## Task brief
Go through the listing and repeat each entry exactly, but include no pictures.

## Data for analysis
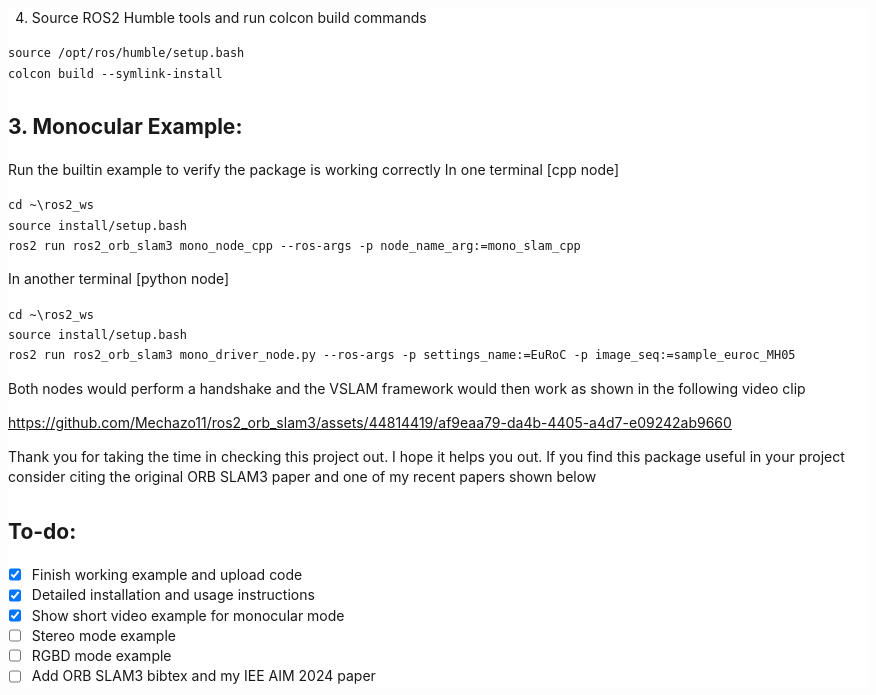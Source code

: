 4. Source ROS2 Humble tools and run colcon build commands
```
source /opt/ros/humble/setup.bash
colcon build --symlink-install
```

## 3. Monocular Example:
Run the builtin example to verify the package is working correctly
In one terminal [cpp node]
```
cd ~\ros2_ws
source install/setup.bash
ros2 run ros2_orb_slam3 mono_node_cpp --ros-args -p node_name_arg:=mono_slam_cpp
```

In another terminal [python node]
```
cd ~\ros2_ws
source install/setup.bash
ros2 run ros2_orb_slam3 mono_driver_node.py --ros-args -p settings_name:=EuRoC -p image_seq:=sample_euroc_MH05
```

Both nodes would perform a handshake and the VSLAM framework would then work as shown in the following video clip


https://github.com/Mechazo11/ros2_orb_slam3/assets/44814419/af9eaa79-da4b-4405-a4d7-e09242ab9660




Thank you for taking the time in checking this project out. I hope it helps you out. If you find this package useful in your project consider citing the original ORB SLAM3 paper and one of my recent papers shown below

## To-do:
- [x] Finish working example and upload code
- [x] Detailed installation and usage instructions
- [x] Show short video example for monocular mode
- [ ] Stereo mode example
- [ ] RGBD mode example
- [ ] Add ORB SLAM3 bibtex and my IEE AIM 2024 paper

## Completed task
Source code

: 4. Source ROS2 Humble tools and run colcon build commands
```
source /opt/ros/humble/setup.bash
colcon build --symlink-install
```

## 3. Monocular Example:
Run the builtin example to verify the package is working correctly
In one terminal [cpp node]
```
cd ~\ros2_ws
source install/setup.bash
ros2 run ros2_orb_slam3 mono_node_cpp --ros-args -p node_name_arg:=mono_slam_cpp
```

In another terminal [python node]
```
cd ~\ros2_ws
source install/setup.bash
ros2 run ros2_orb_slam3 mono_driver_node.py --ros-args -p settings_name:=EuRoC -p image_seq:=sample_euroc_MH05
```

Both nodes would perform a handshake and the VSLAM framework would then work as shown in the following video clip


https://github.com/Mechazo11/ros2_orb_slam3/assets/44814419/af9eaa79-da4b-4405-a4d7-e09242ab9660




Thank you for taking the time in checking this project out. I hope it helps you out. If you find this package useful in your project consider citing the original ORB SLAM3 paper and one of my recent papers shown below

## To-do:
- [x] Finish working example and upload code
- [x] Detailed installation and usage instructions
- [x] Show short video example for monocular mode
- [ ] Stereo mode example
- [ ] RGBD mode example
- [ ] Add ORB SLAM3 bibtex and my IEE AIM 2024 paper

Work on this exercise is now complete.